-------- Provided entries
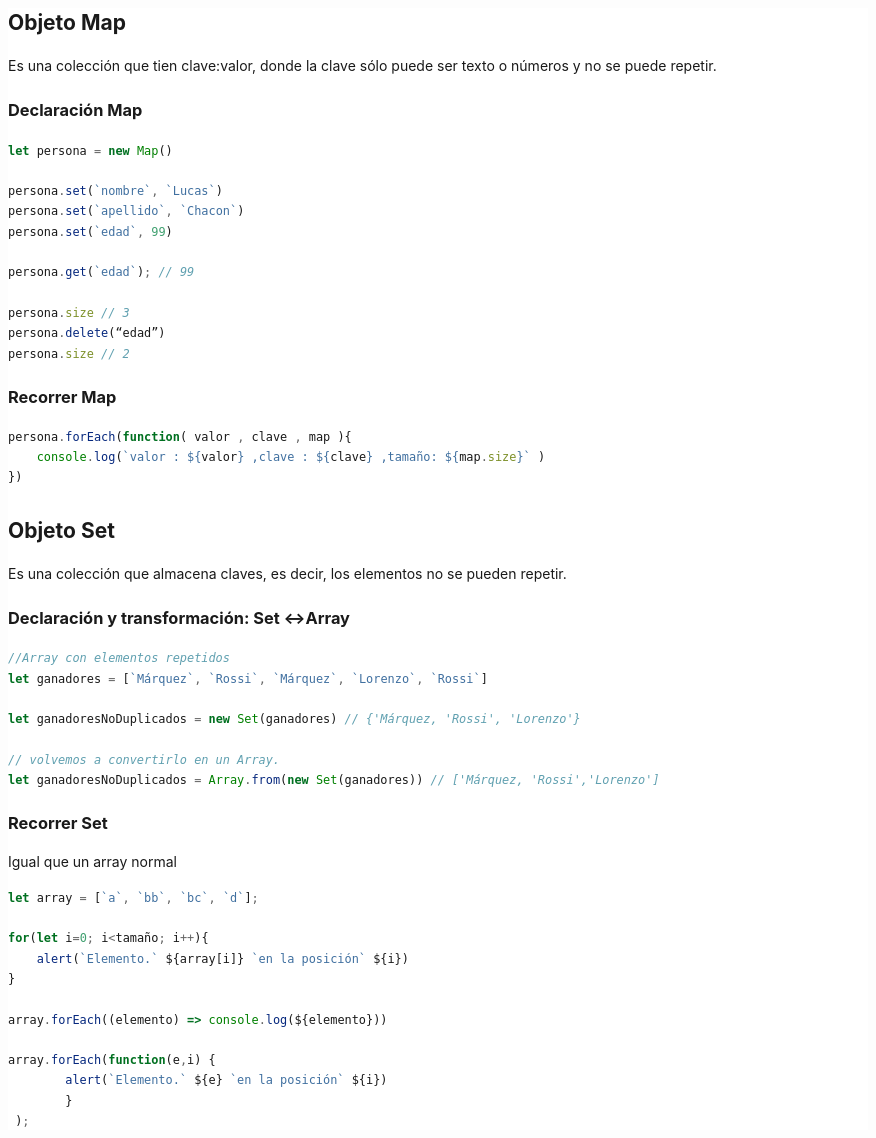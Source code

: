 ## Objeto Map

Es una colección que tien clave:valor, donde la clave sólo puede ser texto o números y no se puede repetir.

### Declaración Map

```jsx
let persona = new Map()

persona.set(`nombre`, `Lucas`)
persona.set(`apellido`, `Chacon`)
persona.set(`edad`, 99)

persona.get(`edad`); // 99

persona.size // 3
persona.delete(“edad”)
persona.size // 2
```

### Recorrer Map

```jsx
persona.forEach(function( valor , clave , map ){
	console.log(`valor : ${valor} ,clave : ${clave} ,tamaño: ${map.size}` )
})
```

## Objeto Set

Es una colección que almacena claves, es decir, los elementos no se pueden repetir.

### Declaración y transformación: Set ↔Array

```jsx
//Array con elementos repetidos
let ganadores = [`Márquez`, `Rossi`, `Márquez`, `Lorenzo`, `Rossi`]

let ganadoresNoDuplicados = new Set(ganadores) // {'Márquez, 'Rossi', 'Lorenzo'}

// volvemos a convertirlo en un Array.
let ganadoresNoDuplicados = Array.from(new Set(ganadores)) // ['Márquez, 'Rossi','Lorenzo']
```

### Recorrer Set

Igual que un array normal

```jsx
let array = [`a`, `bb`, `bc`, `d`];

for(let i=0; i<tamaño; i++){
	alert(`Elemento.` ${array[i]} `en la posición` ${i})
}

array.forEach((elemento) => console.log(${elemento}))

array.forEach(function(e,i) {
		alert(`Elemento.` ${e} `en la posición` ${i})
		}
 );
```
----------------
# Goal of the exercise
Drop the images; return the entries above exactly as they appear.

# Exercise result
Source code

: ## Objeto Map

Es una colección que tien clave:valor, donde la clave sólo puede ser texto o números y no se puede repetir.

### Declaración Map

```jsx
let persona = new Map()

persona.set(`nombre`, `Lucas`)
persona.set(`apellido`, `Chacon`)
persona.set(`edad`, 99)

persona.get(`edad`); // 99

persona.size // 3
persona.delete(“edad”)
persona.size // 2
```

### Recorrer Map

```jsx
persona.forEach(function( valor , clave , map ){
	console.log(`valor : ${valor} ,clave : ${clave} ,tamaño: ${map.size}` )
})
```

## Objeto Set

Es una colección que almacena claves, es decir, los elementos no se pueden repetir.

### Declaración y transformación: Set ↔Array

```jsx
//Array con elementos repetidos
let ganadores = [`Márquez`, `Rossi`, `Márquez`, `Lorenzo`, `Rossi`]

let ganadoresNoDuplicados = new Set(ganadores) // {'Márquez, 'Rossi', 'Lorenzo'}

// volvemos a convertirlo en un Array.
let ganadoresNoDuplicados = Array.from(new Set(ganadores)) // ['Márquez, 'Rossi','Lorenzo']
```

### Recorrer Set

Igual que un array normal

```jsx
let array = [`a`, `bb`, `bc`, `d`];

for(let i=0; i<tamaño; i++){
	alert(`Elemento.` ${array[i]} `en la posición` ${i})
}

array.forEach((elemento) => console.log(${elemento}))

array.forEach(function(e,i) {
		alert(`Elemento.` ${e} `en la posición` ${i})
		}
 );
```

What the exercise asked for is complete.